- **What is required**
If a line in the entries contains the string "resource", include that line in your answer.

(Source texts of formatted documents)
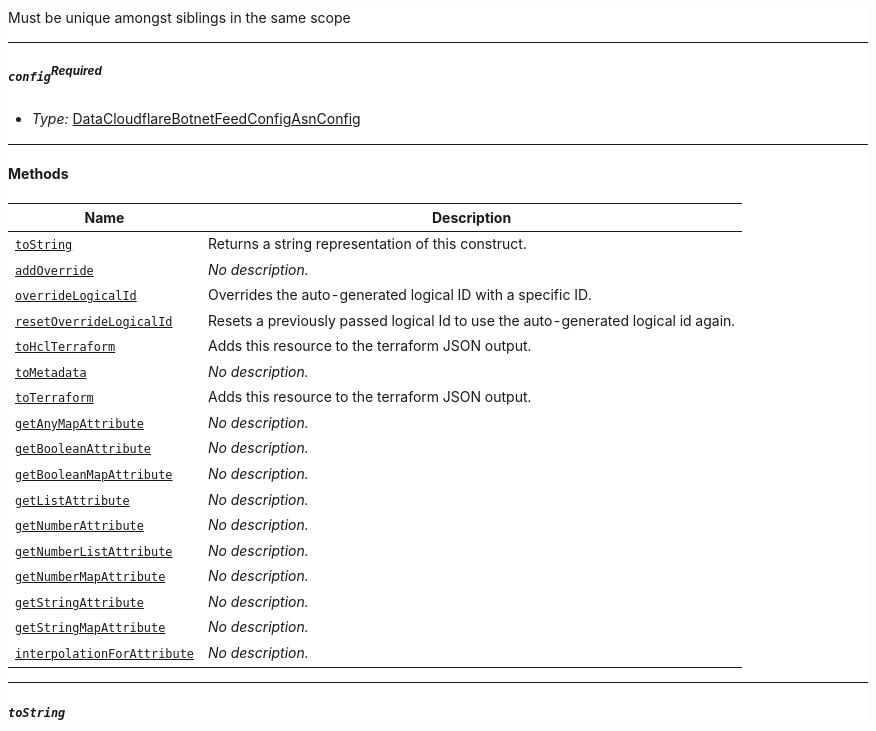 Must be unique amongst siblings in the same scope

---

##### `config`<sup>Required</sup> <a name="config" id="@cdktf/provider-cloudflare.dataCloudflareBotnetFeedConfigAsn.DataCloudflareBotnetFeedConfigAsn.Initializer.parameter.config"></a>

- *Type:* <a href="#@cdktf/provider-cloudflare.dataCloudflareBotnetFeedConfigAsn.DataCloudflareBotnetFeedConfigAsnConfig">DataCloudflareBotnetFeedConfigAsnConfig</a>

---

#### Methods <a name="Methods" id="Methods"></a>

| **Name** | **Description** |
| --- | --- |
| <code><a href="#@cdktf/provider-cloudflare.dataCloudflareBotnetFeedConfigAsn.DataCloudflareBotnetFeedConfigAsn.toString">toString</a></code> | Returns a string representation of this construct. |
| <code><a href="#@cdktf/provider-cloudflare.dataCloudflareBotnetFeedConfigAsn.DataCloudflareBotnetFeedConfigAsn.addOverride">addOverride</a></code> | *No description.* |
| <code><a href="#@cdktf/provider-cloudflare.dataCloudflareBotnetFeedConfigAsn.DataCloudflareBotnetFeedConfigAsn.overrideLogicalId">overrideLogicalId</a></code> | Overrides the auto-generated logical ID with a specific ID. |
| <code><a href="#@cdktf/provider-cloudflare.dataCloudflareBotnetFeedConfigAsn.DataCloudflareBotnetFeedConfigAsn.resetOverrideLogicalId">resetOverrideLogicalId</a></code> | Resets a previously passed logical Id to use the auto-generated logical id again. |
| <code><a href="#@cdktf/provider-cloudflare.dataCloudflareBotnetFeedConfigAsn.DataCloudflareBotnetFeedConfigAsn.toHclTerraform">toHclTerraform</a></code> | Adds this resource to the terraform JSON output. |
| <code><a href="#@cdktf/provider-cloudflare.dataCloudflareBotnetFeedConfigAsn.DataCloudflareBotnetFeedConfigAsn.toMetadata">toMetadata</a></code> | *No description.* |
| <code><a href="#@cdktf/provider-cloudflare.dataCloudflareBotnetFeedConfigAsn.DataCloudflareBotnetFeedConfigAsn.toTerraform">toTerraform</a></code> | Adds this resource to the terraform JSON output. |
| <code><a href="#@cdktf/provider-cloudflare.dataCloudflareBotnetFeedConfigAsn.DataCloudflareBotnetFeedConfigAsn.getAnyMapAttribute">getAnyMapAttribute</a></code> | *No description.* |
| <code><a href="#@cdktf/provider-cloudflare.dataCloudflareBotnetFeedConfigAsn.DataCloudflareBotnetFeedConfigAsn.getBooleanAttribute">getBooleanAttribute</a></code> | *No description.* |
| <code><a href="#@cdktf/provider-cloudflare.dataCloudflareBotnetFeedConfigAsn.DataCloudflareBotnetFeedConfigAsn.getBooleanMapAttribute">getBooleanMapAttribute</a></code> | *No description.* |
| <code><a href="#@cdktf/provider-cloudflare.dataCloudflareBotnetFeedConfigAsn.DataCloudflareBotnetFeedConfigAsn.getListAttribute">getListAttribute</a></code> | *No description.* |
| <code><a href="#@cdktf/provider-cloudflare.dataCloudflareBotnetFeedConfigAsn.DataCloudflareBotnetFeedConfigAsn.getNumberAttribute">getNumberAttribute</a></code> | *No description.* |
| <code><a href="#@cdktf/provider-cloudflare.dataCloudflareBotnetFeedConfigAsn.DataCloudflareBotnetFeedConfigAsn.getNumberListAttribute">getNumberListAttribute</a></code> | *No description.* |
| <code><a href="#@cdktf/provider-cloudflare.dataCloudflareBotnetFeedConfigAsn.DataCloudflareBotnetFeedConfigAsn.getNumberMapAttribute">getNumberMapAttribute</a></code> | *No description.* |
| <code><a href="#@cdktf/provider-cloudflare.dataCloudflareBotnetFeedConfigAsn.DataCloudflareBotnetFeedConfigAsn.getStringAttribute">getStringAttribute</a></code> | *No description.* |
| <code><a href="#@cdktf/provider-cloudflare.dataCloudflareBotnetFeedConfigAsn.DataCloudflareBotnetFeedConfigAsn.getStringMapAttribute">getStringMapAttribute</a></code> | *No description.* |
| <code><a href="#@cdktf/provider-cloudflare.dataCloudflareBotnetFeedConfigAsn.DataCloudflareBotnetFeedConfigAsn.interpolationForAttribute">interpolationForAttribute</a></code> | *No description.* |

---

##### `toString` <a name="toString" id="@cdktf/provider-cloudflare.dataCloudflareBotnetFeedConfigAsn.DataCloudflareBotnetFeedConfigAsn.toString"></a>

- **Answer**
| <code><a href="#@cdktf/provider-cloudflare.dataCloudflareBotnetFeedConfigAsn.DataCloudflareBotnetFeedConfigAsn.toHclTerraform">toHclTerraform</a></code> | Adds this resource to the terraform JSON output. |
| <code><a href="#@cdktf/provider-cloudflare.dataCloudflareBotnetFeedConfigAsn.DataCloudflareBotnetFeedConfigAsn.toTerraform">toTerraform</a></code> | Adds this resource to the terraform JSON output. |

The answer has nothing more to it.